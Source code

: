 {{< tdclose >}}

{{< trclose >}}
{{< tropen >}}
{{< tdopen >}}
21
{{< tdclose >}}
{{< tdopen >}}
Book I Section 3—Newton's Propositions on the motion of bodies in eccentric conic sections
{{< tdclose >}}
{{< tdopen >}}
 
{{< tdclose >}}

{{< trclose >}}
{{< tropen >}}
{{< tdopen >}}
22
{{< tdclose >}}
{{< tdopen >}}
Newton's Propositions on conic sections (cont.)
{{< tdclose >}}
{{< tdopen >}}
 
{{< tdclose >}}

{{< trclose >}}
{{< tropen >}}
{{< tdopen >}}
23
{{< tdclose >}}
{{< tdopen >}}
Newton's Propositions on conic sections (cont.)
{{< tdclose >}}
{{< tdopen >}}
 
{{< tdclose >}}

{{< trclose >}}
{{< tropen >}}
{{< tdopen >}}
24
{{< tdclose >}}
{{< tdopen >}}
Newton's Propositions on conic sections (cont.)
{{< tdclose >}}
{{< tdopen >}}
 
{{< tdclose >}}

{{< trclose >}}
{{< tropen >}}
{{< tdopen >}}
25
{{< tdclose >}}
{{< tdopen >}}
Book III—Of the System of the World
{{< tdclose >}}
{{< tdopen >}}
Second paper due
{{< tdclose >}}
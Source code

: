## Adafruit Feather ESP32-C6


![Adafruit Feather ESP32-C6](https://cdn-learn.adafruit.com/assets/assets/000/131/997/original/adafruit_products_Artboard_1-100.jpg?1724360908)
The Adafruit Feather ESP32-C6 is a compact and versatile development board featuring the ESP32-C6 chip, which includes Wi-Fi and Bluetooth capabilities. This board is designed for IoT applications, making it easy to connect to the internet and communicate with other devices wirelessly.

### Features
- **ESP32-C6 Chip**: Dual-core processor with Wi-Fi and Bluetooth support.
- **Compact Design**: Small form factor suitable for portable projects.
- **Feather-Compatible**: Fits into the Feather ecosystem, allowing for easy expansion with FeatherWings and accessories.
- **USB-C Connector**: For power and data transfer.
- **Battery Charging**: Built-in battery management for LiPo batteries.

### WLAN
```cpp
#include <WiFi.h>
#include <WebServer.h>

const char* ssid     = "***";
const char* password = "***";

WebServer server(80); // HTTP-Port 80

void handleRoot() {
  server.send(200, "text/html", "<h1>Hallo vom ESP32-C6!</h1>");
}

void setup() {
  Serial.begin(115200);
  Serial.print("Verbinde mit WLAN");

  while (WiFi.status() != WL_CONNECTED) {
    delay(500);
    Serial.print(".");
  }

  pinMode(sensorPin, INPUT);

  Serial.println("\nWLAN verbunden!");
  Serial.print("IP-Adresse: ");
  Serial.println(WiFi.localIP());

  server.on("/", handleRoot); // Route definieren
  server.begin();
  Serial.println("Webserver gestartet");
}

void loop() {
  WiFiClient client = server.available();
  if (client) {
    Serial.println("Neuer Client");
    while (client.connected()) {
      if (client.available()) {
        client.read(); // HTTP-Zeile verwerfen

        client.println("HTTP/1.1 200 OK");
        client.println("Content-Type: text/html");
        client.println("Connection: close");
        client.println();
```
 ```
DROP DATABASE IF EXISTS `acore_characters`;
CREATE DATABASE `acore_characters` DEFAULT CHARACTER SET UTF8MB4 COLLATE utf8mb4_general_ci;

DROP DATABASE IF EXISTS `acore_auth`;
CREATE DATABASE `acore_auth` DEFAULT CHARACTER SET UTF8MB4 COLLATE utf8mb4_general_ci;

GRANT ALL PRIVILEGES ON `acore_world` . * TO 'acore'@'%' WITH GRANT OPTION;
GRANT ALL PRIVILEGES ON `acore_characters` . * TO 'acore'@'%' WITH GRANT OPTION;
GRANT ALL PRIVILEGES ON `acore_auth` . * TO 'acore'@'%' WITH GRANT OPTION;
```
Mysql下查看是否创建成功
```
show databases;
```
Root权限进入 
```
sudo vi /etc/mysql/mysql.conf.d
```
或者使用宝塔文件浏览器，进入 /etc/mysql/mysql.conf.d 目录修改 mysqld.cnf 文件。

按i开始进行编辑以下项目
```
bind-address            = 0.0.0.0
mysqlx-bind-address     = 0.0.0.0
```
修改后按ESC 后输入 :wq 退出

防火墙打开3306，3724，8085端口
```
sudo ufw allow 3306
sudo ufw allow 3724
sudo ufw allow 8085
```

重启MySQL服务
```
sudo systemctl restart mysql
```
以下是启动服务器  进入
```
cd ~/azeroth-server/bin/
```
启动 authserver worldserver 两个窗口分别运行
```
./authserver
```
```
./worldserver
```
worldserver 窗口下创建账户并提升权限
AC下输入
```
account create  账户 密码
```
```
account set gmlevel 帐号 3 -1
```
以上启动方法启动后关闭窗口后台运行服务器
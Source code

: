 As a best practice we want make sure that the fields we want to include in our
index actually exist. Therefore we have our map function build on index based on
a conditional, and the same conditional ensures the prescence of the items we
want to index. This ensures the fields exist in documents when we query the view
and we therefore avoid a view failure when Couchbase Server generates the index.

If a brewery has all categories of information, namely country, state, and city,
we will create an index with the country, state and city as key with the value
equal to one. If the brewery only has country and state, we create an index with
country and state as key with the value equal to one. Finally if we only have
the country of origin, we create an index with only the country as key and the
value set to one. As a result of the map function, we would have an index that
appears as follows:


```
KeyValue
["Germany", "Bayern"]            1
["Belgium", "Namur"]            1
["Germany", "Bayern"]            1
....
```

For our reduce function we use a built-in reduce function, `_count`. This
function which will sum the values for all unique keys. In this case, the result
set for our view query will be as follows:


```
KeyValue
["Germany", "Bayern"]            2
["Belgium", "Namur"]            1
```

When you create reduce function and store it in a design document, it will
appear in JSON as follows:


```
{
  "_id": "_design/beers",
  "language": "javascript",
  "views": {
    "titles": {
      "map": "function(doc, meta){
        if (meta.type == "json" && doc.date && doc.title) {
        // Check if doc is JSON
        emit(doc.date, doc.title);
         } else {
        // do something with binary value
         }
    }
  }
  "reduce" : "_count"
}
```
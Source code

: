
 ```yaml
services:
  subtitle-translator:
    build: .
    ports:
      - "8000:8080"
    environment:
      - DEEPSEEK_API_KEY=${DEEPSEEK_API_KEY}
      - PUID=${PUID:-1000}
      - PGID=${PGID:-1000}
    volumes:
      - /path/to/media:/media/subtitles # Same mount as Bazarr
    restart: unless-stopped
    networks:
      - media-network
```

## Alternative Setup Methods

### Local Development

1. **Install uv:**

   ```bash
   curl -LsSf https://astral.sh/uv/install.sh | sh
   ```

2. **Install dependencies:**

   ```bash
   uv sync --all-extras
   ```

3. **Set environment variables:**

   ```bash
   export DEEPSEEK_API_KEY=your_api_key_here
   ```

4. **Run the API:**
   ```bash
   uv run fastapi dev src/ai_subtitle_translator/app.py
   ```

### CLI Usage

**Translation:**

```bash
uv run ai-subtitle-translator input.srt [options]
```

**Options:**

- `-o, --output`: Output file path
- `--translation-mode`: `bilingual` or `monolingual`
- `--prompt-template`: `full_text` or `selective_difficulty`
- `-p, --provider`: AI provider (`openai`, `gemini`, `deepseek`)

Directions for this task: Whenever the word "brewery" shows up in a line of the entries, copy that line.

Output for this exercise:
If a brewery has all categories of information, namely country, state, and city,
equal to one. If the brewery only has country and state, we create an index with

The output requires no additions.